In urging a reversal appellant argues that the court’s findings are in conflict with that judicial policy which extends a preferential right of custody to the natural parent unless he or she has abandoned the child or manifested such cruelty or negligence as to amount to parental indifference. It is also insisted that appellant’s home accords the child a superior environment and that the chancellor gave too much weight to the child’s own wishes in holding otherwise. It is true that the rights and feelings of a natural parent are to be considered and his preferential right to custody will be recognized unless circumstances are such as to render such custody inimicable to the best interests of the child. Griffen v. Newcom, 219 Ark. 146, 240 S. W. 2d 648. The paramount and controlling consideration here, as in all custody cases, is the child’s best interest and welfare. Each case presents a different factual situation and no hard and fast rule can be laid down in determining what is best for the permanent welfare of the child. Kirk v. Jones, 178 Ark. 583, 12 S. W. 2d 879. As the textwriter states in 43 C. J. S., Infants, § 7b: “The controlling consideration in determining the custody of an infant is the best interest and welfare of the infant, that is, the physical, intellectual, moral, and spiritual well-being of the child, and to this all other considerations are subordinate.”

As the Chancellor indicated, appellant and her husband probably are in position to furnish the child with *938superior material and physical advantages.
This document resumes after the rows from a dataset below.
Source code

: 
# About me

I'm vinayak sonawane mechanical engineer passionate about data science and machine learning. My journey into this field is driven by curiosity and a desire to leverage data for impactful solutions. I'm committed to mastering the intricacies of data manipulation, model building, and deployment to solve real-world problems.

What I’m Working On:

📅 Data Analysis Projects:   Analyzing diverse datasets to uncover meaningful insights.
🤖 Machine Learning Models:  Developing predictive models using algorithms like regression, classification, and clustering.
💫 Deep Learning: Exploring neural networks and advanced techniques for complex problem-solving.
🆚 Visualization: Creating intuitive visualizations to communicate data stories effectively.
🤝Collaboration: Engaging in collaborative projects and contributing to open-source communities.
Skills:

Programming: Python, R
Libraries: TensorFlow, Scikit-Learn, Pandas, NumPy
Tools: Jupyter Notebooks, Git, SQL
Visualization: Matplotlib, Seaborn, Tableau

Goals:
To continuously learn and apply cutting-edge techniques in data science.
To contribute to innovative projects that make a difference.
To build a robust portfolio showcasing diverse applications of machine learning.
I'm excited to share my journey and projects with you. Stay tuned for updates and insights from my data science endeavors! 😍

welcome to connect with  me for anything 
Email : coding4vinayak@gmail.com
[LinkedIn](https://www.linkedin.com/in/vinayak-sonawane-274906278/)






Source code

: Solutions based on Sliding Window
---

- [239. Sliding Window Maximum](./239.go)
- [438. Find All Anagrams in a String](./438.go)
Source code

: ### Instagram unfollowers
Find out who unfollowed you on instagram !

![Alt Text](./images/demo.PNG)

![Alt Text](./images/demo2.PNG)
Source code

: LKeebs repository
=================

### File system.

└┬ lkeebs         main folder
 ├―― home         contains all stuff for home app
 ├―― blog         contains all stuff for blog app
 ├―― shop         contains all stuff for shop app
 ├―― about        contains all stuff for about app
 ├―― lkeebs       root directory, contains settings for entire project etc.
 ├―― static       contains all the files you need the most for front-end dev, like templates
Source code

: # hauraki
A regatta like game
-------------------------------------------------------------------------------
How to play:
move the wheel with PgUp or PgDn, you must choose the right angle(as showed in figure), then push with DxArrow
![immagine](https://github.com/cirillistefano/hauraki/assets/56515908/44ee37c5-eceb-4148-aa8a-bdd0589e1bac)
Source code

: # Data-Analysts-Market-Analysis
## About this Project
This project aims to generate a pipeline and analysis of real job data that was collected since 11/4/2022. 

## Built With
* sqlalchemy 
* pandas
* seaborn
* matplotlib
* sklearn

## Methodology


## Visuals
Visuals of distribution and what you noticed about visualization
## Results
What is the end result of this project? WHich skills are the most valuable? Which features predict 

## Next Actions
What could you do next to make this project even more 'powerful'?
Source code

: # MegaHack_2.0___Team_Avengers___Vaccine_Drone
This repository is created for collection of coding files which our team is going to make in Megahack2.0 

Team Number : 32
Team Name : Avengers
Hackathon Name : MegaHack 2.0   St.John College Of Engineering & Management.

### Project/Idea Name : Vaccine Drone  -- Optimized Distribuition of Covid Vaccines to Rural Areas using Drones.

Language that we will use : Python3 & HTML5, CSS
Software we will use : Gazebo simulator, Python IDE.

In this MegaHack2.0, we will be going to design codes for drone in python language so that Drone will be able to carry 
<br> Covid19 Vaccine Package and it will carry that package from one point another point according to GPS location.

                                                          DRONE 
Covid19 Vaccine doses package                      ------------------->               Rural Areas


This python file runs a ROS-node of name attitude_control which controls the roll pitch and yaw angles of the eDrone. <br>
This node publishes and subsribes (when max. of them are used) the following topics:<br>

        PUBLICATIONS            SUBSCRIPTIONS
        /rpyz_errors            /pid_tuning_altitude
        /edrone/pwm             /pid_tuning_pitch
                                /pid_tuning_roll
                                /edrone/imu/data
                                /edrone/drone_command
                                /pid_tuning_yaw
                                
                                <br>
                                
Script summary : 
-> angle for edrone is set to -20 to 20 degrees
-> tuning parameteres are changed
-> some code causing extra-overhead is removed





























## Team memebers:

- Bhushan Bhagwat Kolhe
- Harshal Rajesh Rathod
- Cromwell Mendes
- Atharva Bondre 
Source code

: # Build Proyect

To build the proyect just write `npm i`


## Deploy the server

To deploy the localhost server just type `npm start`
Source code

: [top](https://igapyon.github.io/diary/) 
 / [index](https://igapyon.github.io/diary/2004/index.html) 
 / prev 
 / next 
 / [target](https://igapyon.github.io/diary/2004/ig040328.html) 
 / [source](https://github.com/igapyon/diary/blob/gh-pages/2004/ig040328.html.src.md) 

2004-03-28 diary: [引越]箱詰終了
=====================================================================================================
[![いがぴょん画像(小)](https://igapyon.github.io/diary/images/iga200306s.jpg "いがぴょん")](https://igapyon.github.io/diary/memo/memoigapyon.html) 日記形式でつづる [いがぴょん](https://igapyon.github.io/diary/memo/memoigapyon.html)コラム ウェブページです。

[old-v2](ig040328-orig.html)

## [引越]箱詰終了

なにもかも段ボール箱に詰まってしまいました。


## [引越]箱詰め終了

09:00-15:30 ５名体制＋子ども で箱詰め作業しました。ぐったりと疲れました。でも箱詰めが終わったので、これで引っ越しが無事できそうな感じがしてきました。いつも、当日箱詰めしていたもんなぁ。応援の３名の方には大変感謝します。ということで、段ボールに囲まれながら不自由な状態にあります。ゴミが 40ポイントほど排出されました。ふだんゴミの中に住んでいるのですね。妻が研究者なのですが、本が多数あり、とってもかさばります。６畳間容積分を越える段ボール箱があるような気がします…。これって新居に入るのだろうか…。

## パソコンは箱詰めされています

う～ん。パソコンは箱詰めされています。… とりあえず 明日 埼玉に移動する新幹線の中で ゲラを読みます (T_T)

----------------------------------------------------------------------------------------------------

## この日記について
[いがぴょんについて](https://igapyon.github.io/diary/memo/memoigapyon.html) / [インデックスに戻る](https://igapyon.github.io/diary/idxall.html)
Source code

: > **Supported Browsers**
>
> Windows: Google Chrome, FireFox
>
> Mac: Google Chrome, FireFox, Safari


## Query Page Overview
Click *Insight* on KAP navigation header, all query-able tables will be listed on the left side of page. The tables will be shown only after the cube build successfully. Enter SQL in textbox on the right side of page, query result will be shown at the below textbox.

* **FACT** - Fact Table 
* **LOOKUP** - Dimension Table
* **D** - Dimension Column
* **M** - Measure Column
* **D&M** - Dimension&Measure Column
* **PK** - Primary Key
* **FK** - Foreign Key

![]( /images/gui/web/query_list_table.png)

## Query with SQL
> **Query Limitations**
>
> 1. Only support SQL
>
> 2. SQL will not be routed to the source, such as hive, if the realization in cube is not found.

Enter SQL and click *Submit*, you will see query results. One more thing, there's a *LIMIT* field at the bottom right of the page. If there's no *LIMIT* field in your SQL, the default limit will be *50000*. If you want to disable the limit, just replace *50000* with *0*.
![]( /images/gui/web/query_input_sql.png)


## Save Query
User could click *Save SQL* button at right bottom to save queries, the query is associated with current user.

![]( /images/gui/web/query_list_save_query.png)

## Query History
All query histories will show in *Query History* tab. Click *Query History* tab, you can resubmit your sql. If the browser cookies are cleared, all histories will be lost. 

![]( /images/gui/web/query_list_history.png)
On the other hand a preponderance of the evidence supports the conclusion that the intellectual, moral and spiritual well-being of the boy will be better served by leaving him with appellee. The child is an important member of a family to which he is well adjusted. He attends church and church school regularly and had not been absent from school during the past three years. Strong ties of affection have been allowed to develop between the child and other members of the family during the 6 years that have elapsed since appellant voluntarily surrendered custody to the father. Appellee has given him all of a mother’s care and little less than a mother’s love. The risk involved in suddenly severing1 this happy relationship just as the child is entering a critical adolescent period and placing him in a strange environment where moral and spiritual values have not been emphasized is quite apparent. The Chancellor’s conclusions are supported by a preponderence of the evidence, and the decree is affirmed.